The latest amendment to Jersey’s trust legislation came into force on 25 October, further strengthening Jersey’s legislative framework and providing greater clarity for the courts, practitioners and those who work with or benefit through Jersey trusts.
The amendment incorporates into the Trusts (Jersey) Law 1984 the existing law on mistake and the so called “rule in Hastings-Bass”, the latter being a legal first within the international trust’s arena.
The effect of the amendment is to confirm the Royal Court’s ability to provide discretionary relief in a number of trust scenarios, e.g. where a settlor has made an error in settling assets into trust, or where a trustee has erred in exercising a power, perhaps failing to take into account matters which should have been considered, or acting on incorrect professional advice.

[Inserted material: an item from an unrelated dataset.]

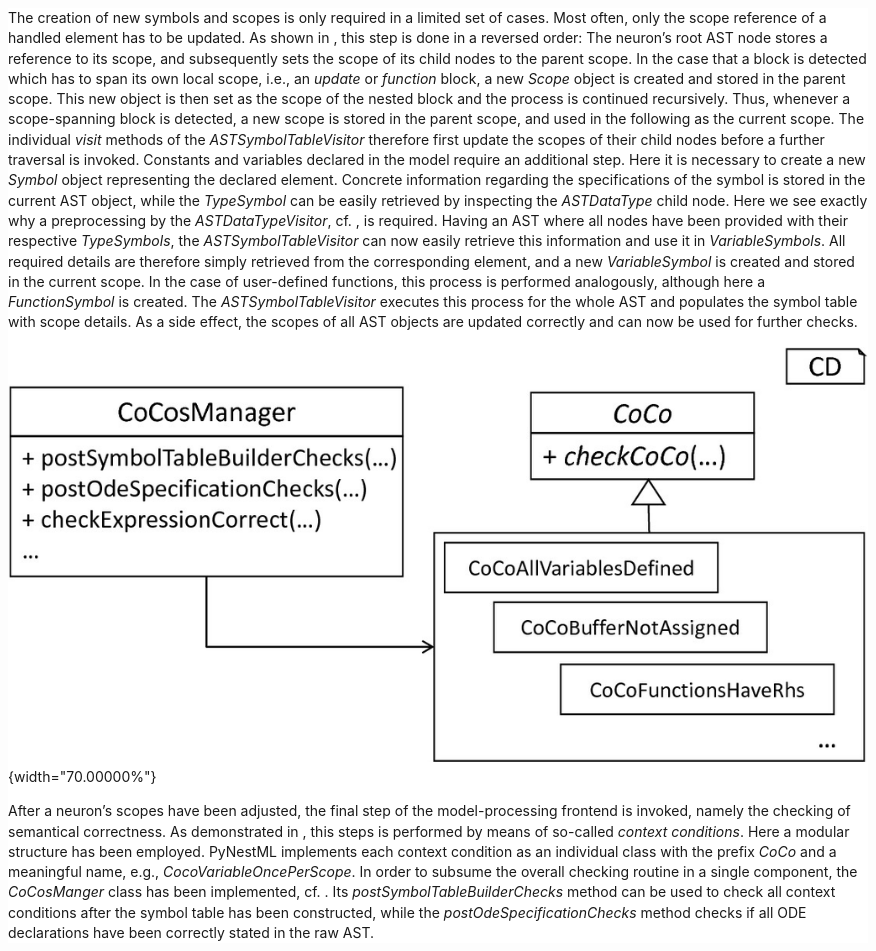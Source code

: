 The creation of new symbols and scopes is only required in a limited set of cases. Most often, only the scope reference of a handled element has to be updated. As shown in , this step is done in a reversed order: The neuron’s root AST node stores a reference to its scope, and subsequently sets the scope of its child nodes to the parent scope. In the case that a block is detected which has to span its own local scope, i.e., an *update* or *function* block, a new *Scope* object is created and stored in the parent scope. This new object is then set as the scope of the nested block and the process is continued recursively. Thus, whenever a scope-spanning block is detected, a new scope is stored in the parent scope, and used in the following as the current scope. The individual *visit* methods of the *ASTSymbolTableVisitor* therefore first update the scopes of their child nodes before a further traversal is invoked. Constants and variables declared in the model require an additional step. Here it is necessary to create a new *Symbol* object representing the declared element. Concrete information regarding the specifications of the symbol is stored in the current AST object, while the *TypeSymbol* can be easily retrieved by inspecting the *ASTDataType* child node. Here we see exactly why a preprocessing by the *ASTDataTypeVisitor*, cf. , is required. Having an AST where all nodes have been provided with their respective *TypeSymbols*, the *ASTSymbolTableVisitor* can now easily retrieve this information and use it in *VariableSymbols*. All required details are therefore simply retrieved from the corresponding element, and a new *VariableSymbol* is created and stored in the current scope. In the case of user-defined functions, this process is performed analogously, although here a *FunctionSymbol* is created. The *ASTSymbolTableVisitor* executes this process for the whole AST and populates the symbol table with scope details. As a side effect, the scopes of all AST objects are updated correctly and can now be used for further checks.

![ The *CoCosManager* and context conditions: The *CoCosManager* class represents a central unit which executes all required checks on the handed over model. Each checked feature of the model is encapsulated by a single class which inherits the abstract *CoCo* class. <span data-label="fig:front:cocos"></span>](pic/front_cocos_cropped.jpg){width="70.00000%"}

After a neuron’s scopes have been adjusted, the final step of the model-processing frontend is invoked, namely the checking of semantical correctness. As demonstrated in , this steps is performed by means of so-called *context conditions*. Here a modular structure has been employed. PyNestML implements each context condition as an individual class with the prefix *CoCo* and a meaningful name, e.g., *CocoVariableOncePerScope*. In order to subsume the overall checking routine in a single component, the *CoCosManger* class has been implemented, cf. . Its *postSymbolTableBuilderChecks* method can be used to check all context conditions after the symbol table has been constructed, while the *postOdeSpecificationChecks* method checks if all ODE declarations have been correctly stated in the raw AST.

Geoff Cook (pictured), chief executive of Jersey Finance, says: “Since its enactment in 1984, the Trusts (Jersey) Law has proved to be a highly effective and hugely influential piece of legislation. This latest amendment, only the sixth in nearly 30 years, provides welcome clarity for the Royal Court and for the many settlors, trustees and beneficiaries, all over the world, who enjoy the benefits of having Jersey law as the governing law of their trusts. The ability for the Royal Court to give discretionary relief when a beneficiary finds itself materially prejudiced by a trustee’s decision – made, perhaps, in good faith but unfortunately founded upon erroneous advice – provides a welcome alternative to the uncertainties and costs which surround ‘classic negligence litigation.
“With an estimated GBP0.4trn of trust assets under administration in Jersey, this amendment can only serve to further bolster Jersey’s already highly regarded international private wealth offering.”